▶ _Task to complete_
Please copy every line of the data in which the string "infrastruktura" appears.

(Saved data entries)
━━━━━━━━━━━━━━━━━━━━

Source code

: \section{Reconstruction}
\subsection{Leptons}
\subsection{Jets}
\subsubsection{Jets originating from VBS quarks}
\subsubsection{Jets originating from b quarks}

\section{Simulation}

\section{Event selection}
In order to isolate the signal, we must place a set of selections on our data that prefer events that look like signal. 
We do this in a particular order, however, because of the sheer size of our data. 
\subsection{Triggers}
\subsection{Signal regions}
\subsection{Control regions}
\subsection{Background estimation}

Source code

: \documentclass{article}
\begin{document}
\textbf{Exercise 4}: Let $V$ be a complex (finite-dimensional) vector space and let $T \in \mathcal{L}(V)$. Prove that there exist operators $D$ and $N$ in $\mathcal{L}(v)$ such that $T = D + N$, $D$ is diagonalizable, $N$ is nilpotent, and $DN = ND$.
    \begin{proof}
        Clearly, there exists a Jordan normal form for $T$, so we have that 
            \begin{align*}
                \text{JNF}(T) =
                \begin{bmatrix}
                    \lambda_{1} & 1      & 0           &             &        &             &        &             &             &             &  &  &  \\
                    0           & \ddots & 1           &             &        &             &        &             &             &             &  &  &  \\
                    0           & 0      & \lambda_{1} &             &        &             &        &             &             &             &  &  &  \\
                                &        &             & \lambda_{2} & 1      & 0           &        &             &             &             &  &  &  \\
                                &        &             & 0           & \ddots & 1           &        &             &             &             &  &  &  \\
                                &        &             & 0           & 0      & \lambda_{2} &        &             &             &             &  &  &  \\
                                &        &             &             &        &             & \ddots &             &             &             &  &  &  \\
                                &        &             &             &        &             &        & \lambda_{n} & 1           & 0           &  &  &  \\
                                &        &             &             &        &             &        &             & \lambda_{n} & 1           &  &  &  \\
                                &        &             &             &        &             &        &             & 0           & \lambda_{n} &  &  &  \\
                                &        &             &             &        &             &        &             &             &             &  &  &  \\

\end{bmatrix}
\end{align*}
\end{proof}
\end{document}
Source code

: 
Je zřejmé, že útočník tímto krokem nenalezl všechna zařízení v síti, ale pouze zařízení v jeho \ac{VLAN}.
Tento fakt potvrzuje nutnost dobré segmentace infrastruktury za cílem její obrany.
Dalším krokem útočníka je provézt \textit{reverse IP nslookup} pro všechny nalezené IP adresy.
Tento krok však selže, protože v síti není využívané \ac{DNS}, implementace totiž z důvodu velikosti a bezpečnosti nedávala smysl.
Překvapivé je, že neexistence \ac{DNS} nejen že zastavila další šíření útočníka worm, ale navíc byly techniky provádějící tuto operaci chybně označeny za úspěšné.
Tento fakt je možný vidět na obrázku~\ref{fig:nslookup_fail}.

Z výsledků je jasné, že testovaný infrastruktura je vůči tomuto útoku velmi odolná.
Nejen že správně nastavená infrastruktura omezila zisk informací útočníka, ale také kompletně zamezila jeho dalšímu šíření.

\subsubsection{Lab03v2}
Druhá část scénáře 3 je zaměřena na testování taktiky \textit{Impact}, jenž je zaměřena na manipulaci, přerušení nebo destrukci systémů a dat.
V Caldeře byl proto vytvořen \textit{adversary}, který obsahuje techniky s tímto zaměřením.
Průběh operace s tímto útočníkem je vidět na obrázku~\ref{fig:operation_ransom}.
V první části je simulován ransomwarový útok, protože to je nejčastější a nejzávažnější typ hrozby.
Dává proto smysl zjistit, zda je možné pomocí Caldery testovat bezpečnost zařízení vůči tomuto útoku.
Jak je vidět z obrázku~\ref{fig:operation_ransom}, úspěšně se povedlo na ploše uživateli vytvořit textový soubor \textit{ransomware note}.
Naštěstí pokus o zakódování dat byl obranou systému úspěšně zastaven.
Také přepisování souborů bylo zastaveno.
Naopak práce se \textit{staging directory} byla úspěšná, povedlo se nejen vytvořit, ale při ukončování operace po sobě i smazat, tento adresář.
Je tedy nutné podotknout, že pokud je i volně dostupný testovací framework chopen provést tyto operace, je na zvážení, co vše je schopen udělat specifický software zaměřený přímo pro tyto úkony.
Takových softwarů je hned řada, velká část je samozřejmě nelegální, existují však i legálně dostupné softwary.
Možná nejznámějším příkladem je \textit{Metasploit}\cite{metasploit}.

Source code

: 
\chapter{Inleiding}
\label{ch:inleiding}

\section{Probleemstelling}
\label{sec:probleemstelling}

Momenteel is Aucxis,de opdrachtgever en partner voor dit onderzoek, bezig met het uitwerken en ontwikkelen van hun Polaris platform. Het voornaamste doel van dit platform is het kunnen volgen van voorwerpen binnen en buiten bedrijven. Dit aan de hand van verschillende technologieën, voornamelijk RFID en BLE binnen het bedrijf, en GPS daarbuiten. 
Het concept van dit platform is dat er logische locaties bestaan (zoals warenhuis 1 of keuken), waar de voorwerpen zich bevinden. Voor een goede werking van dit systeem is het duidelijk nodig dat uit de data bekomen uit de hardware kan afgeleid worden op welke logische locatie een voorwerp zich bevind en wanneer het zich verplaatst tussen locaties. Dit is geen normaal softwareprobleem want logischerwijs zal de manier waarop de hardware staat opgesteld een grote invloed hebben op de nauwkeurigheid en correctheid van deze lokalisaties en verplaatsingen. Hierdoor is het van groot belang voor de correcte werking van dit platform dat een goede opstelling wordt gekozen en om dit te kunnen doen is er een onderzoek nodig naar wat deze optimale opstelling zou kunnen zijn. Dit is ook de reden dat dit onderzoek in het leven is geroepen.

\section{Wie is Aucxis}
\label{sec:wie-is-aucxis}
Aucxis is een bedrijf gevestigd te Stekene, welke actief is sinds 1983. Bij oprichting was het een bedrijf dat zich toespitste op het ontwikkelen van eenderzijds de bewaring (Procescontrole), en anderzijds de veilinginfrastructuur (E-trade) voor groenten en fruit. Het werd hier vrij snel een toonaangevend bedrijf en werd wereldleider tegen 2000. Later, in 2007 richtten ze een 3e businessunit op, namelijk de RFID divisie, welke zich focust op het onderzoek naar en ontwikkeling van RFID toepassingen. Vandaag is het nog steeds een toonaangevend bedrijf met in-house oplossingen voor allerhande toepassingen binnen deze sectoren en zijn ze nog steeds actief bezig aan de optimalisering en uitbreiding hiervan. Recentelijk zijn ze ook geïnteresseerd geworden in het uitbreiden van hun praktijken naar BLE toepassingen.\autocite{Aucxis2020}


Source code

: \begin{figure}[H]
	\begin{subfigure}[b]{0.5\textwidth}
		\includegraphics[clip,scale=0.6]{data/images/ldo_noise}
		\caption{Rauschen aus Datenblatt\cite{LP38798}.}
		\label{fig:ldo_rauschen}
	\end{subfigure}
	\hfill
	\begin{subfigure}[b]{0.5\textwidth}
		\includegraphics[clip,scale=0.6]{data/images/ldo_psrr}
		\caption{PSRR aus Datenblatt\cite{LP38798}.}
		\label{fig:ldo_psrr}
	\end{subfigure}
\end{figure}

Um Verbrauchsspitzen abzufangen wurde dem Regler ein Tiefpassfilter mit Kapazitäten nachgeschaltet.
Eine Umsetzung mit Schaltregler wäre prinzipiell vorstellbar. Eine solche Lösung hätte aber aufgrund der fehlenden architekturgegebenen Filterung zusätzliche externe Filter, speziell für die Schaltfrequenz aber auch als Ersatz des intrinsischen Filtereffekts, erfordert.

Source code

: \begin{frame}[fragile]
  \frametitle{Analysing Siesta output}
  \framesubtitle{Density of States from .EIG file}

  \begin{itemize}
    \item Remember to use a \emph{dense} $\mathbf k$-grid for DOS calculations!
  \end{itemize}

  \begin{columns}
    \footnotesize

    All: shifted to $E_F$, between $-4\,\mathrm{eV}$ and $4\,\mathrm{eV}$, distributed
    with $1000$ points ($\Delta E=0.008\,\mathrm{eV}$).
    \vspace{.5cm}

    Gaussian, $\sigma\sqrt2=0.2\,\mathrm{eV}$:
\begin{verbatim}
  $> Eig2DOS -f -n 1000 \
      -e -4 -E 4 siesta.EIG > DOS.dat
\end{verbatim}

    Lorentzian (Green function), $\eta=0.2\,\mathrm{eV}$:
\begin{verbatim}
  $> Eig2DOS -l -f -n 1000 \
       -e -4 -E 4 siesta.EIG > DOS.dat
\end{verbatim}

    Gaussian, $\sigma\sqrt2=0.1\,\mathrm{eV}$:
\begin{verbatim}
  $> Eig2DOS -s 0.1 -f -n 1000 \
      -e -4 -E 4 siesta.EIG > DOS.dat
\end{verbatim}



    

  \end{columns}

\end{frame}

━━━━━━━━━━━━━━━━━━━━

▶ _Answer space_
Z výsledků je jasné, že testovaný infrastruktura je vůči tomuto útoku velmi odolná.
Nejen že správně nastavená infrastruktura omezila zisk informací útočníka, ale také kompletně zamezila jeho dalšímu šíření.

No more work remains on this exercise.